Ma è possibile che sia servito un morto ammazzato per scoprire che il commissariato di frontiera di Milano sud fosse messo così male? Leggiamo da un comunicato di sei anni fa dell’Usip, sigla di area confederale, una frase sibillina: «Pensiamo che i cittadini non saranno entusiasti se dovessero sapere ciò che accade nel commissariato». Si parlava di alti dirigenti che andavano via portandosi appresso i propri uomini di fiducia. «Virgulti giannizzeri» è la definizione del sindacato in un insolito slancio poetico. Cosa accadesse, ad ogni modo, ora lo sappiamo.

Il lavoro intanto continua. Del resto nessuno ha mai detto che a Rogoredo le cose siano cambiate: il boschetto è ancora «la più grande piazza di spaccio a cielo aperto d’Europa». Tra la tangenziale e i binari il traffico umano è costante. Verrebbe da pensare alla primavera e alla voglia di passeggiare alla giusta distanza dai palazzoni della periferia se non fosse per il cielo grigio e l’aria carica di umidità.

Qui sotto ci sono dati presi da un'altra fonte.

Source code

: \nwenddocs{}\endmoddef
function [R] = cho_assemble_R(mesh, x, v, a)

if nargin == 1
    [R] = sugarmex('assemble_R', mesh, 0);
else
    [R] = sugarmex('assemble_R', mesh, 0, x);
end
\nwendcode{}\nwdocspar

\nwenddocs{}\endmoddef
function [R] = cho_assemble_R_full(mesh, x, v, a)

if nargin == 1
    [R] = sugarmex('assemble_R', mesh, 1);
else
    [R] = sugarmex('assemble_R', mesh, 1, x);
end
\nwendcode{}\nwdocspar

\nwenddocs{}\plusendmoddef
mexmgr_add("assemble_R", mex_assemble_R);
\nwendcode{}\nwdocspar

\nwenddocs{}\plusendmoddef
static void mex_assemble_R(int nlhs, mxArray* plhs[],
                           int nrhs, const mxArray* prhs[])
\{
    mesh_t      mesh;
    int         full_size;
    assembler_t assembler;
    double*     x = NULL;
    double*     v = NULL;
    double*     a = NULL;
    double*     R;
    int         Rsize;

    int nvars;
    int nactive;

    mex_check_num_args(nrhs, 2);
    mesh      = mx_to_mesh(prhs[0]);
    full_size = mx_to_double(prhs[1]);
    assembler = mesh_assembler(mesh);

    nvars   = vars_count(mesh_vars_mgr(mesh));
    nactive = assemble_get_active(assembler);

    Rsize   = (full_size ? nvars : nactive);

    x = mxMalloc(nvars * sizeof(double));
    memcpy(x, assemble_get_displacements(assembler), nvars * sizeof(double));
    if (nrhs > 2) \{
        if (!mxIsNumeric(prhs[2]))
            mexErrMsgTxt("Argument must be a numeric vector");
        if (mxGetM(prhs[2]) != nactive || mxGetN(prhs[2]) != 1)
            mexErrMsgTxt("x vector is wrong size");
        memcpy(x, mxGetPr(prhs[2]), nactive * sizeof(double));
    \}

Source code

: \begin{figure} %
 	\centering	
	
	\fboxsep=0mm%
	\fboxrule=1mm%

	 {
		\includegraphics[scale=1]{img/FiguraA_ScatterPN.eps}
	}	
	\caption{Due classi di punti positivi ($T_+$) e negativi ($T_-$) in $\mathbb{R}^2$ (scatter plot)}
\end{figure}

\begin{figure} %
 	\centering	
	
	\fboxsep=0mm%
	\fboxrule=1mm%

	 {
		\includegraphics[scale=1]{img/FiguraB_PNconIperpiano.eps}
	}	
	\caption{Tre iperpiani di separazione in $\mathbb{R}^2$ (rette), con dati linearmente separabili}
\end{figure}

E poi, certo, tutti sanno che lì non ci si va per celebrare l’uscita dall’inverno. Le cronache fanno il resto. La lotta «al degrado» e «allo spaccio» si fa sempre nello stesso modo. Si parla di «operazioni ad alto impatto». Un mese fa «il blitz» ha mobilitato 286 tra poliziotti, carabinieri e finanzieri. Quasi 1.200 identificati. Per 10 denunce e 4 arresti. Poco. È noto che quando tira aria di controlli pesanti, il mercato si trasferisce di qualche centinaio di metri più a sud, verso San Donato. L’impatto di certe operazioni sarà pure alto, ma quanto è prevedibile. Se non hai una soluzione, del resto, non hai un problema e allora tanto vale fare come sempre.

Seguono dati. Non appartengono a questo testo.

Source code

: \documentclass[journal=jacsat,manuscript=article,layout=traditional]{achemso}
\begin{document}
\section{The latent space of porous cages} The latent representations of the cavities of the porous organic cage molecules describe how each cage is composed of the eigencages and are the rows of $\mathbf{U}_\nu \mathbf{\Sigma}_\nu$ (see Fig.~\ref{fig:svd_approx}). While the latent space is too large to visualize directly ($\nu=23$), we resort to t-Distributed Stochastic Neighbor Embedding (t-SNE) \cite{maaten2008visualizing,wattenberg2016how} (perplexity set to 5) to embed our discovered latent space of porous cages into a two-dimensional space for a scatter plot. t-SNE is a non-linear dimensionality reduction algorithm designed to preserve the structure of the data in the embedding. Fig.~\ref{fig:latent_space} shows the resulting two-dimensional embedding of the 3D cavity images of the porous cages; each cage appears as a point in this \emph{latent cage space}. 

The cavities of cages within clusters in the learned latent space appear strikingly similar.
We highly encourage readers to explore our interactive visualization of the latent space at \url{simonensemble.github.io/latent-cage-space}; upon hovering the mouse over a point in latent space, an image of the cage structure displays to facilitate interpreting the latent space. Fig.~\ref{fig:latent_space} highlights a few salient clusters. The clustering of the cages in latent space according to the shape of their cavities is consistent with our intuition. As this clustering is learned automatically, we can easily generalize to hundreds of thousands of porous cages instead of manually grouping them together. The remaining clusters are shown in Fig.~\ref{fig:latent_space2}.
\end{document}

Che le cose procedano come sempre è un fatto. E i fatti aiutano a comprendere. In questo caso la ripetizione delle solite parole e la riproposizione dei soliti meccanismi non sono segnali di cambiamento. Sono il contrario. Alla fine parliamo solo della morte di uno spacciatore, come ha detto un’ora dopo il delitto il vicepremier Matteo Salvini, no? E in fondo questa è la terra dei fantasmi che si aggirano zoppicanti alla ricerca di roba da due euro al decimo di grammo, giusto? I bruciati, i rovinati, i più morti che vivi scacciati dalle zone centrali perché fanno brutto e spaventano residenti e turisti.

I cittadini di cui vergognarsi, da confinare in un quartiere senza storia e con poca geografia. Chi lo sa fino a dove può arrivare la periferia di Milano? E chi lo sa se ha importanza? A volte la consapevolezza confina col cinismo: nessuno riesce a cambiare Rogoredo, dunque Rogoredo non può essere cambiata. Si può, volendo, dimenticare.